Hawzah News Agency (North Carolina, US) – Muslims, Christians, and Jews across North Carolina gathered at the Islamic Association of Raleigh on Saturday, March 2, to pack thousands of pounds of donated food in the fifth anniversary of the three Muslim students who were killed in 2015.
“All over the USA there was a large, national urge to do something to honor my brother Deah Barakat in addition to Yusor Abu-Salha and Razan Abu-Salha,” said Farris Barakat.
“An urge of that was the first Interfaith Food Drive which was held a month after the attack and collected enough to provide 21,000 meals to the Food Bank of Central and Eastern North Carolina.”

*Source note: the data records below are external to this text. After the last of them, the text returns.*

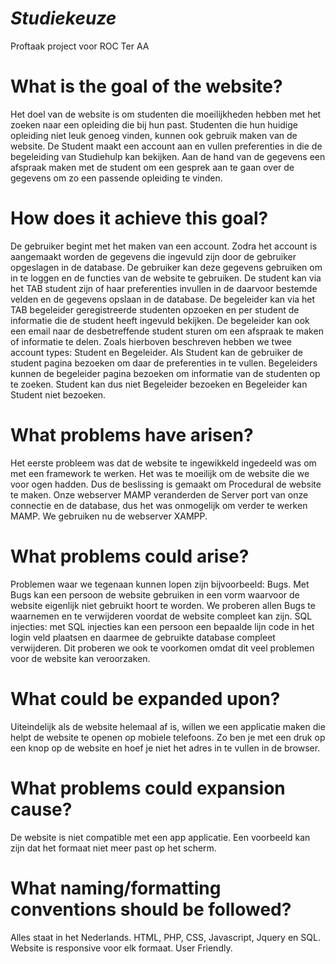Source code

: # _Studiekeuze_
Proftaak project voor ROC Ter AA

# What is the goal of the website?
Het doel van de website is om studenten die moeilijkheden hebben met het zoeken naar een opleiding die bij hun past. Studenten die hun huidige opleiding niet leuk genoeg vinden, kunnen ook gebruik maken van de website. De Student maakt een account aan en vullen preferenties in die de begeleiding van Studiehulp kan bekijken. Aan de hand van de gegevens een afspraak maken met de student om een gesprek aan te gaan over de gegevens om zo een passende opleiding te vinden.

# How does it achieve this goal?
De gebruiker begint met het maken van een account. Zodra het account is aangemaakt worden de gegevens die ingevuld zijn door de gebruiker opgeslagen in de database. De gebruiker kan deze gegevens gebruiken om in te loggen en de functies van de website te gebruiken. De student kan via het TAB student zijn of haar preferenties invullen in de daarvoor bestemde velden en de gegevens opslaan in de database. De begeleider kan via het TAB begeleider geregistreerde studenten opzoeken en per student de informatie die de student heeft ingevuld bekijken. De begeleider kan ook een email naar de desbetreffende student sturen om een afspraak te maken of informatie te delen. Zoals hierboven beschreven hebben we twee account types: Student en Begeleider. Als Student kan de gebruiker de student pagina bezoeken om daar de preferenties in te vullen. Begeleiders kunnen de begeleider pagina bezoeken om informatie van de studenten op te zoeken. Student kan dus niet Begeleider bezoeken en Begeleider kan Student niet bezoeken.

# What problems have arisen?
Het eerste probleem was dat de website te ingewikkeld ingedeeld was om met een framework te werken. Het was te moeilijk om de website die we voor ogen hadden. Dus de beslissing is gemaakt om Procedural de website te maken. Onze webserver MAMP veranderden de Server port van onze connectie en de database, dus het was onmogelijk om verder te werken MAMP. We gebruiken nu de webserver XAMPP.

# What problems could arise?
Problemen waar we tegenaan kunnen lopen zijn bijvoorbeeld: Bugs. Met Bugs kan een persoon de website gebruiken in een vorm waarvoor de website eigenlijk niet gebruikt hoort te worden. We proberen allen Bugs te waarnemen en te verwijderen voordat de website compleet kan zijn. SQL injecties: met SQL injecties kan een persoon een bepaalde lijn code in het login veld plaatsen en daarmee de gebruikte database compleet verwijderen. Dit proberen we ook te voorkomen omdat dit veel problemen voor de website kan veroorzaken.

# What could be expanded upon?
Uiteindelijk als de website helemaal af is, willen we een applicatie maken die helpt de website te openen op mobiele telefoons. Zo ben je met een druk op een knop op de website en hoef je niet het adres in te vullen in de browser.

# What problems could expansion cause?
De website is niet compatible met een app applicatie. Een voorbeeld kan zijn dat het formaat niet meer past op het scherm.

# What naming/formatting conventions should be followed?
Alles staat in het Nederlands. HTML, PHP, CSS, Javascript, Jquery en SQL. Website is responsive voor elk formaat. User Friendly.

Deah Shaddy Barakat, 23 his wife Yusor Mohammad Abu-Salha, 21 and her sister Razan Mohammad Abu-Salha, 19, were fatally shot Feb. 10, 2015, at the couple’s condominium in Chapel Hill.
Saturday’s food drive brought in enough donations for 67,000 meals, breaking last year’s record by more than 10,000.
“The sense of unity and the urgency to want to act that came in the aftermath of the Chapel Hill shootings brought a lot of people together and allowed us to impact many lives. This was one of the ways that we’ve been able to continue to do that,” Farris said.
The latest food drive was hosted by the Light House Project, a nonprofit dedicated to empowering Muslim youth throughout the Triangle region, in collaboration with the North Carolina State College of Design and the School of Dentistry at the University of North Carolina.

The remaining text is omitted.